THE PROBLEM
Across the listing below, how many lines include the string "name"? Reply with the number alone.

RECORDS FOR PROCESSING
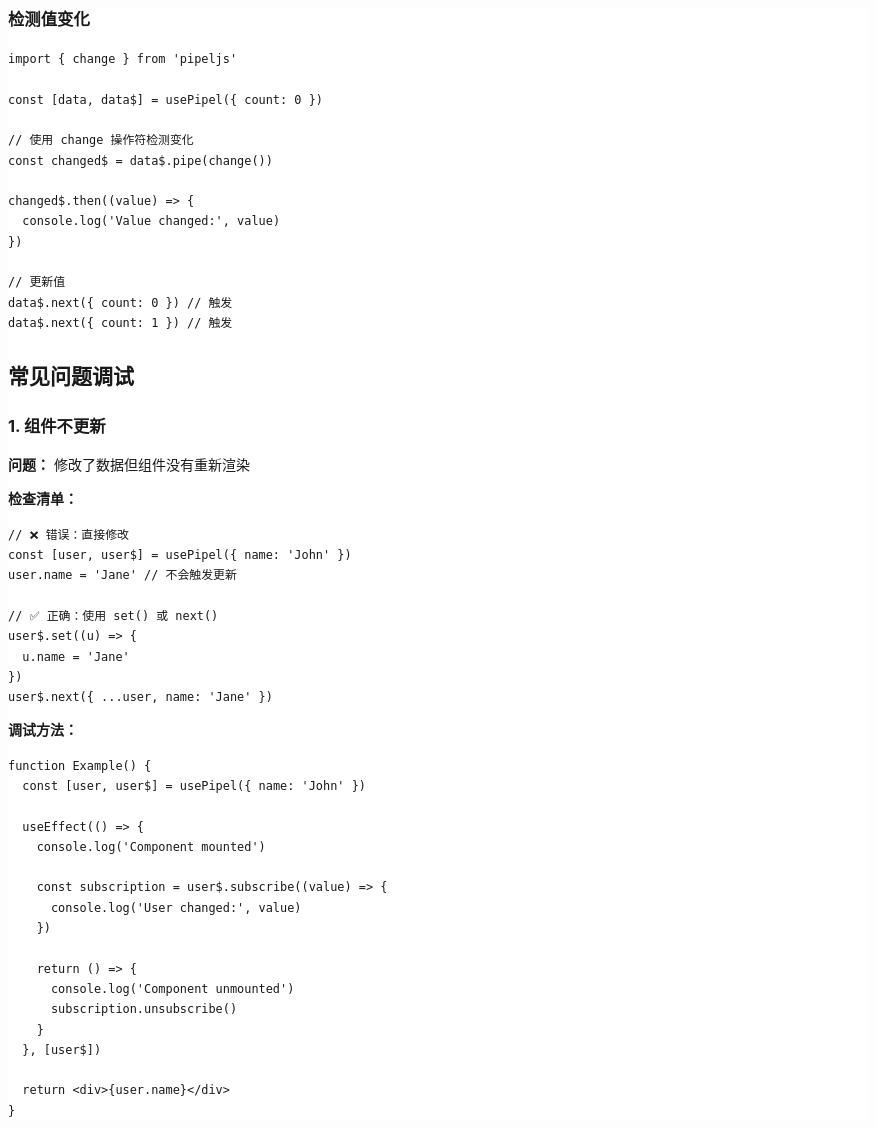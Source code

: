 ### 检测值变化

```tsx
import { change } from 'pipeljs'

const [data, data$] = usePipel({ count: 0 })

// 使用 change 操作符检测变化
const changed$ = data$.pipe(change())

changed$.then((value) => {
  console.log('Value changed:', value)
})

// 更新值
data$.next({ count: 0 }) // 触发
data$.next({ count: 1 }) // 触发
```

## 常见问题调试

### 1. 组件不更新

**问题：** 修改了数据但组件没有重新渲染

**检查清单：**

```tsx
// ❌ 错误：直接修改
const [user, user$] = usePipel({ name: 'John' })
user.name = 'Jane' // 不会触发更新

// ✅ 正确：使用 set() 或 next()
user$.set((u) => {
  u.name = 'Jane'
})
user$.next({ ...user, name: 'Jane' })
```

**调试方法：**

```tsx
function Example() {
  const [user, user$] = usePipel({ name: 'John' })

  useEffect(() => {
    console.log('Component mounted')

    const subscription = user$.subscribe((value) => {
      console.log('User changed:', value)
    })

    return () => {
      console.log('Component unmounted')
      subscription.unsubscribe()
    }
  }, [user$])

  return <div>{user.name}</div>
}
```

SOLUTION TO THIS EXERCISE
6